§ **Task requirements**
Write out every entry exactly as it stands.

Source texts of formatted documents

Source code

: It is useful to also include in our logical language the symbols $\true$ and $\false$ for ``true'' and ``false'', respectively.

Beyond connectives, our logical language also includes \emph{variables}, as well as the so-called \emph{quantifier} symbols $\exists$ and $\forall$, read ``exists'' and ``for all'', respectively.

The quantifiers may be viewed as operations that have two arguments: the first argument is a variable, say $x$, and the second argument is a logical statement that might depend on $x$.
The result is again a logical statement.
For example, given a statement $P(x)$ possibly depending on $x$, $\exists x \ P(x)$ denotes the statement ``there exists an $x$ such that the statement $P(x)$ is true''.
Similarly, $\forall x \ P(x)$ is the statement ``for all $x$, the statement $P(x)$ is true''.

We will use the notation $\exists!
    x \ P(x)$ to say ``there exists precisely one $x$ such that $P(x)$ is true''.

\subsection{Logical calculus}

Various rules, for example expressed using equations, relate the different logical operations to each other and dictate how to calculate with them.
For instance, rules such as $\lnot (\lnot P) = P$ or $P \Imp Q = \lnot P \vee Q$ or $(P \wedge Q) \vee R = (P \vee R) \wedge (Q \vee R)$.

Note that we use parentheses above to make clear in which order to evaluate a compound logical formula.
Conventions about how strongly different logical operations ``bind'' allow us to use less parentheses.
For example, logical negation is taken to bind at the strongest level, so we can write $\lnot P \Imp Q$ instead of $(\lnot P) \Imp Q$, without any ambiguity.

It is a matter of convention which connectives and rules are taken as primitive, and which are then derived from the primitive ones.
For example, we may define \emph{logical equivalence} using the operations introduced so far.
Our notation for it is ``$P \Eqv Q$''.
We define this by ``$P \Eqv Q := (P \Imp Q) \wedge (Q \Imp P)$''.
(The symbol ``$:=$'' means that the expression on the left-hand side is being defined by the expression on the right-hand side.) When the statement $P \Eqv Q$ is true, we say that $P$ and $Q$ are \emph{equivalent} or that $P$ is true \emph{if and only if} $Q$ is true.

§ **Response box**
Source code

: It is useful to also include in our logical language the symbols $\true$ and $\false$ for ``true'' and ``false'', respectively.

Beyond connectives, our logical language also includes \emph{variables}, as well as the so-called \emph{quantifier} symbols $\exists$ and $\forall$, read ``exists'' and ``for all'', respectively.

The quantifiers may be viewed as operations that have two arguments: the first argument is a variable, say $x$, and the second argument is a logical statement that might depend on $x$.
The result is again a logical statement.
For example, given a statement $P(x)$ possibly depending on $x$, $\exists x \ P(x)$ denotes the statement ``there exists an $x$ such that the statement $P(x)$ is true''.
Similarly, $\forall x \ P(x)$ is the statement ``for all $x$, the statement $P(x)$ is true''.

We will use the notation $\exists!
    x \ P(x)$ to say ``there exists precisely one $x$ such that $P(x)$ is true''.

\subsection{Logical calculus}

Various rules, for example expressed using equations, relate the different logical operations to each other and dictate how to calculate with them.
For instance, rules such as $\lnot (\lnot P) = P$ or $P \Imp Q = \lnot P \vee Q$ or $(P \wedge Q) \vee R = (P \vee R) \wedge (Q \vee R)$.

Note that we use parentheses above to make clear in which order to evaluate a compound logical formula.
Conventions about how strongly different logical operations ``bind'' allow us to use less parentheses.
For example, logical negation is taken to bind at the strongest level, so we can write $\lnot P \Imp Q$ instead of $(\lnot P) \Imp Q$, without any ambiguity.

It is a matter of convention which connectives and rules are taken as primitive, and which are then derived from the primitive ones.
For example, we may define \emph{logical equivalence} using the operations introduced so far.
Our notation for it is ``$P \Eqv Q$''.
We define this by ``$P \Eqv Q := (P \Imp Q) \wedge (Q \Imp P)$''.
(The symbol ``$:=$'' means that the expression on the left-hand side is being defined by the expression on the right-hand side.) When the statement $P \Eqv Q$ is true, we say that $P$ and $Q$ are \emph{equivalent} or that $P$ is true \emph{if and only if} $Q$ is true.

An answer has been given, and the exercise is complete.